Tramadol (or “Tramol” as called locally) is an oral tablet and a prescription drug that is available as an immediate-release and extended-release tablet. Tramadol is a controlled substance. This means it can only be used with a doctor’s close supervision.
Why is it used?
Tramadol is used to treat moderate to severe pain. This substance can be used as part of a combination therapy. This means you may need to take it with other medications.
How it works!
Tramadol belongs to a “class of drugs” called ‘opioid agonists’. A class of drugs is a group of medications that work in a similar way. These drugs are often used to treat similar conditions. It works by changing how your brain senses pain. Tramadol is similar to substances in your brain called “endorphins”. Endorphins bind to receptors (parts of cells that receive a certain substance). The receptors then decrease the pain messages that your body sends to your brain. Tramadol works in a similar way to decrease the amount of pain your brain thinks you are having. (https:/www.healthline.com/health/tramadol-oral-tablet).
Drug (tramadol) abuse is firmly rooted in the following factors. In other not to “cry the wolf”, the limited and difficult access to healthcare delivery in Ghana contribute to the abuse of the substance of play (Tramadol). Young people, especially, those living in the countryside, have no or little access to the various health facilities across the country.

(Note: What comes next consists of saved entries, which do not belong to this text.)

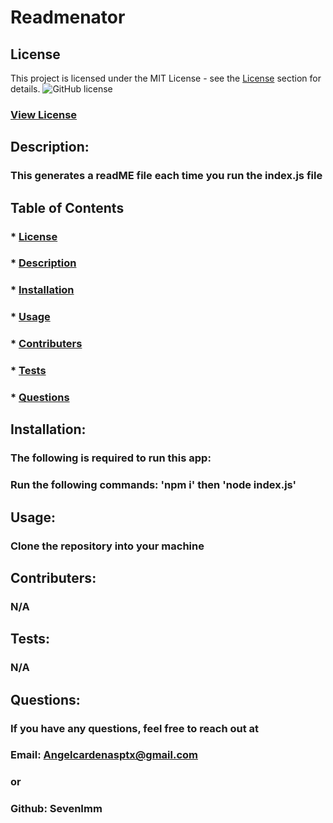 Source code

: 
  # Readmenator

  ##  License
This project is licensed under the MIT License - see the [License](#license) section for details. ![GitHub license](https://img.shields.io/github/license/Naereen/StrapDown.js.svg)
  ### [View License](https://choosealicense.com/licenses/MIT/)

  ## Description:
  ### This generates a readME file each time you run the index.js file

  ## Table of Contents
  ### * [License](#license)
  ### * [Description](#description)
  ### * [Installation](#installation)
  ### * [Usage](#usage)
  ### * [Contributers](#contributers)
  ### * [Tests](#tests)
  ### * [Questions](#Questions)


  ## Installation:
  ### The following is required to run this app:
  ### Run the following commands: 'npm i' then 'node index.js'

  ## Usage:
  ### Clone the repository into your machine

  ## Contributers:
  ### N/A

  ## Tests: 
  ### N/A

  ## Questions:
  ### If you have any questions, feel free to reach out at
  ### Email: Angelcardenasptx@gmail.com
  ### or 
  ### Github: SevenImm
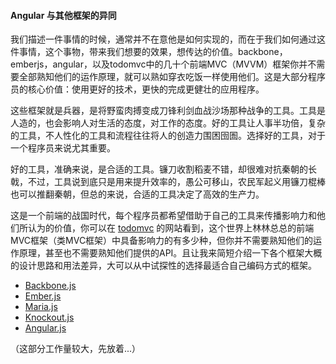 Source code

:#### Angular 与其他框架的异同

我们描述一件事情的时候，通常并不在意他是如何实现的，而在于我们如何通过这件事情，这个事物，带来我们想要的效果，想传达的价值。backbone，emberjs，angular，以及todomvc中的几十个前端MVC（MVVM）框架你并不需要全部熟知他们的运作原理，就可以熟如穿衣吃饭一样使用他们。这是大部分程序员的核心价值：使用更好的技术，更快的完成更健壮的应用程序。

这些框架就是兵器，是将野蛮肉搏变成刀锋利剑血战沙场那种战争的工具。工具是人造的，也会影响人对生活的态度，对工作的态度。好的工具让人事半功倍，复杂的工具，不人性化的工具和流程往往将人的创造力围困囹圄。选择好的工具，对于一个程序员来说尤其重要。

好的工具，准确来说，是合适的工具。镰刀收割稻麦不错，却很难对抗秦朝的长戟，不过，工具说到底只是用来提升效率的，愚公可移山，农民军起义用镰刀棍棒也可以推翻秦朝，但总的来说，合适的工具决定了高效的生产力。

这是一个前端的战国时代，每个程序员都希望借助于自己的工具来传播影响力和他们所认为的价值，你可以在 [todomvc](http://todomvc.com/) 的网站看到，这个世界上林林总总的前端MVC框架（类MVC框架）中具备影响力的有多少种，但你并不需要熟知他们的运作原理，甚至也不需要熟知他们提供的API。且让我来简短介绍一下各个框架大概的设计思路和用法差异，大可以从中试探性的选择最适合自己编码方式的框架。

- [Backbone.js](http://backbonejs.org/)
- [Ember.js](http://emberjs.com/)
- [Maria.js](http://peter.michaux.ca/maria/)
- [Knockout.js](http://knockoutjs.com/)
- [Angular.js](http://angularjs.org/)

（这部分工作量较大，先放着...） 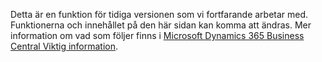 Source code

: Detta är en funktion för tidiga versionen som vi fortfarande arbetar med. Funktionerna och innehållet på den här sidan kan komma att ändras. Mer information om vad som följer finns i [Microsoft Dynamics 365 Business Central Viktig information](https://go.microsoft.com/fwlink/?linkid=2047422).
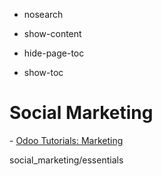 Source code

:   - nosearch

  - show-content

  - hide-page-toc

  - show-toc

# Social Marketing

<div class="seealso">

\- [Odoo Tutorials: Marketing](https://www.odoo.com/slides/marketing-27)

</div>

<div class="toctree" data-titlesonly="">

social\_marketing/essentials

</div>
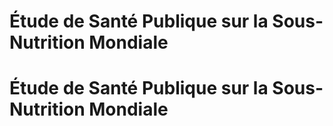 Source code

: # Étude de Santé Publique sur la Sous-Nutrition Mondiale

# Étude de Santé Publique sur la Sous-Nutrition Mondiale
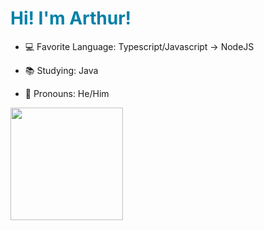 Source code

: <h1 style="color:#0081a8;">Hi! I'm Arthur!</h1>

- 💻 Favorite Language: Typescript/Javascript -> NodeJS
- 📚 Studying: Java

- 🌈 Pronouns: He/Him

<div align="left">
  <a href="https://github.com/thuuhh">
  <img height="180em" src="https://github-readme-stats.vercel.app/api?username=thuuhh&show_icons=true&border_radius=0&title_color=0081a8&ring_color=0081a8&icon_color=0081a8&bg_color=0D1117&text_color=C9D1D9&include_all_commits=true&hide_border=true"/>
</div>
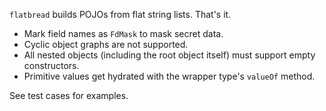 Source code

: `flatbread` builds POJOs from flat string lists. That's it.

- Mark field names as `FdMask` to mask secret data.
- Cyclic object graphs are not supported.
- All nested objects (including the root object itself) must support empty constructors.
- Primitive values get hydrated with the wrapper type's `valueOf` method.

See test cases for examples.
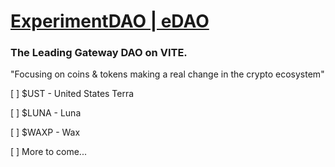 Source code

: # [ExperimentDAO | eDAO](dao.thomiz.dev)

### The Leading Gateway DAO on VITE.

"Focusing on coins & tokens making a real change in the crypto ecosystem"

[ ] $UST - United States Terra

[ ] $LUNA - Luna

[ ] $WAXP - Wax

[ ] More to come...
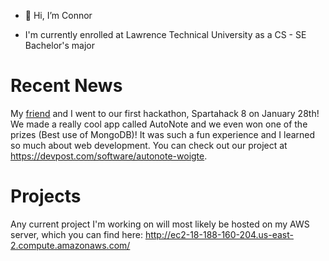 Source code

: - 👋 Hi, I’m Connor

- I'm currently enrolled at Lawrence Technical University as a CS - SE Bachelor's major

# Recent News
My [friend](https://github.com/Blacepos) and I went to our first hackathon, Spartahack 8 on January 28th! We made a really cool app called AutoNote and we even won one of the prizes (Best use of MongoDB)! It was such a fun experience and I learned so much about web development. You can check out our project at https://devpost.com/software/autonote-woigte.

# Projects
Any current project I'm working on will most likely be hosted on my AWS server, which you can find here: http://ec2-18-188-160-204.us-east-2.compute.amazonaws.com/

The little available ones are nothing to boast of, due to the poor regulation of the facilities and inefficient accessibility by the use of the National Health Insurance Scheme (which is to regulate medical health-care for the citizens in Ghana. These occurrences makes it very difficult for them to have the opportunity to consult a qualified health professional in moments of sickness, trauma or injury.
Citizens placed on such happenings would only have to rely on “tramol” or any other substance readily available in their surroundings. After all, if there is no qualified health professional, a quack doctor or a chemist’s shop is nearby. What a pity!
Added to this are hospital bills which tend to be unaffordable. The lay person walking on the street is incapable of receiving quality health services in the country. No seer to predict the increasing cost of medications and all kinds of health services provided in the country’s hospitals.
The most disturbing is the embarrassment caused to the poor sick person. Though I do not have evidences to prove to the fact that sick people have to pay money before they could see the doctor but I believe this is one of the many reasons they stay in the corner and kick the bucket slowly but painfully. Is it any wonder for such poor people to shy from high cost medical care and resort to tramadol or street peddlers or buy from a chemist’s shop at a low cost?
Quite prominent among the use of tramadol by young people is the desire of most of them to enhance their performances in various fields of human behaviour. For instance, these young people use tramol and other unprescribed substances to enable them do physically challenging activities. Most of them who are students erroneously believe that some ‘special’ drugs like tramadol would give them the required fitness, strength and mental alertness to improve their performances in the tracks, academics and ability to ‘last long’ in bed.